= INFORMATION PROVIDED =
________________________

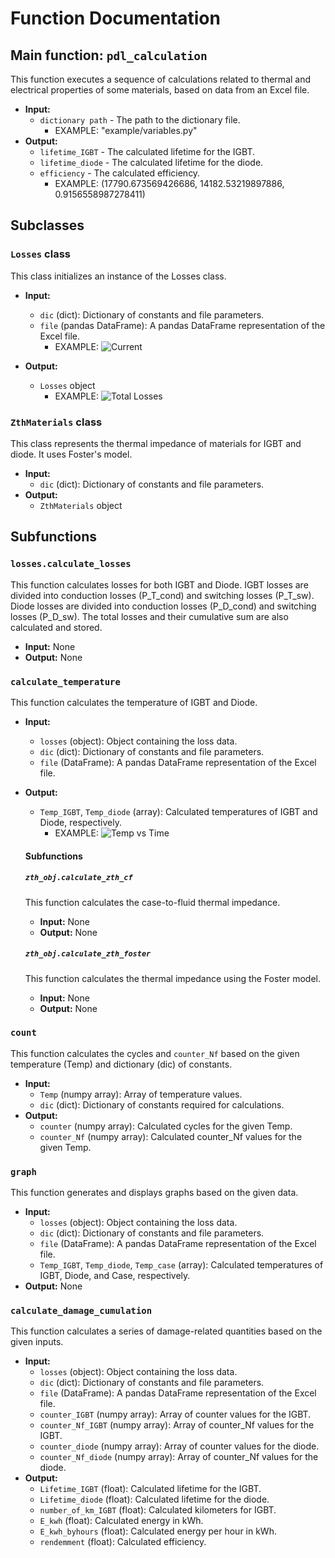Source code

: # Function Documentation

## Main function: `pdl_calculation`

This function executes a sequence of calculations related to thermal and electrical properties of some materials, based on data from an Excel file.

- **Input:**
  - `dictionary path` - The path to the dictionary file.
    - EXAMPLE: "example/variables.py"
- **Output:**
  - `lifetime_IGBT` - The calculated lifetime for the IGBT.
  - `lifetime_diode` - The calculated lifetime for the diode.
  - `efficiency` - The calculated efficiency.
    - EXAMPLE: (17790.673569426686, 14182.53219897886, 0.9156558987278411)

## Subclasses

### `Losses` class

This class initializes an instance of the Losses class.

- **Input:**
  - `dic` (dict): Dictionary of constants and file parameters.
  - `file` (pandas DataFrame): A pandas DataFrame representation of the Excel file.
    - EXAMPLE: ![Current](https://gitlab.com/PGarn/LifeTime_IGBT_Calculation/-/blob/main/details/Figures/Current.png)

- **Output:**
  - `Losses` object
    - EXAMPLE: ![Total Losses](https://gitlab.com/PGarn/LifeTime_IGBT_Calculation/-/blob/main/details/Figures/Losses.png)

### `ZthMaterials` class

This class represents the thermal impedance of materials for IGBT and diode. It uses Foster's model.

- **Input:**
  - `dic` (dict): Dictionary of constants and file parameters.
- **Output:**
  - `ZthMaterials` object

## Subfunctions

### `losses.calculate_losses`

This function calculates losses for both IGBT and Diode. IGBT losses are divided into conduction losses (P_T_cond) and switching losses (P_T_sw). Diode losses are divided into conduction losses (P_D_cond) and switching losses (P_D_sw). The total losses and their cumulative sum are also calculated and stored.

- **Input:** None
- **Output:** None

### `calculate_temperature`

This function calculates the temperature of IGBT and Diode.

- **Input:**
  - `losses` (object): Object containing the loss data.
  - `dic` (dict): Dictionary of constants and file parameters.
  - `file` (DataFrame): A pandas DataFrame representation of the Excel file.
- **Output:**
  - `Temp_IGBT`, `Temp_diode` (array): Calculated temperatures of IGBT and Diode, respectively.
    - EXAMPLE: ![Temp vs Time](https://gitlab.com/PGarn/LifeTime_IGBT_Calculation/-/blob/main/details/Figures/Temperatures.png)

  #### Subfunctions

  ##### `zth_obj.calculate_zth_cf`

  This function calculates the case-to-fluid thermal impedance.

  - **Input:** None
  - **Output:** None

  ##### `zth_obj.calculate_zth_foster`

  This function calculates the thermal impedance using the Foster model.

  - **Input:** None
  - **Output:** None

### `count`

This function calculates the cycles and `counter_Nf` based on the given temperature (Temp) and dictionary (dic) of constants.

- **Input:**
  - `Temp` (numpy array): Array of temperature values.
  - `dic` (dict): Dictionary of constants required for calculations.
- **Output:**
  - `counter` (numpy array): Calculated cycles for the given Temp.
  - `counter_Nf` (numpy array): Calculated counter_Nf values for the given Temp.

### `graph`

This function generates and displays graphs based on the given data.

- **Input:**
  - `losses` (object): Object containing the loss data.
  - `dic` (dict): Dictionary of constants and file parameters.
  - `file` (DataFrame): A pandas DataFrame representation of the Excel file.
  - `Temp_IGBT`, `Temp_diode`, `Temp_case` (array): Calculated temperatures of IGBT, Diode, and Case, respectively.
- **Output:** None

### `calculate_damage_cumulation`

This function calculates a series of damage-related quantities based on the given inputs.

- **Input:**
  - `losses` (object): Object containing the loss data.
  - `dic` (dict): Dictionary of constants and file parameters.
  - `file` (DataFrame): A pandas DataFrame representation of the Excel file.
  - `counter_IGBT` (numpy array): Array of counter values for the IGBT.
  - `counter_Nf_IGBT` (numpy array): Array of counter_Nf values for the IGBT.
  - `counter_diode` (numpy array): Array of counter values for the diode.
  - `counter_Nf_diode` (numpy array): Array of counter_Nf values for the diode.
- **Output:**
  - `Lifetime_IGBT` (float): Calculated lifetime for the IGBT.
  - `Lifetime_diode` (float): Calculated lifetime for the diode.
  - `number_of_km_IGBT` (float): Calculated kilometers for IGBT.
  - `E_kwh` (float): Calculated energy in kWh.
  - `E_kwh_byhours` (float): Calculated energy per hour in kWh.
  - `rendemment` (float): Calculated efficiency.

________________________

= EXERCISE DESCRIPTION =
Pull every line containing the word "numpy" out of the material.

= RESULT OF THIS TASK =
  - `Temp` (numpy array): Array of temperature values.
  - `counter` (numpy array): Calculated cycles for the given Temp.
  - `counter_Nf` (numpy array): Calculated counter_Nf values for the given Temp.
  - `counter_IGBT` (numpy array): Array of counter values for the IGBT.
  - `counter_Nf_IGBT` (numpy array): Array of counter_Nf values for the IGBT.
  - `counter_diode` (numpy array): Array of counter values for the diode.
  - `counter_Nf_diode` (numpy array): Array of counter_Nf values for the diode.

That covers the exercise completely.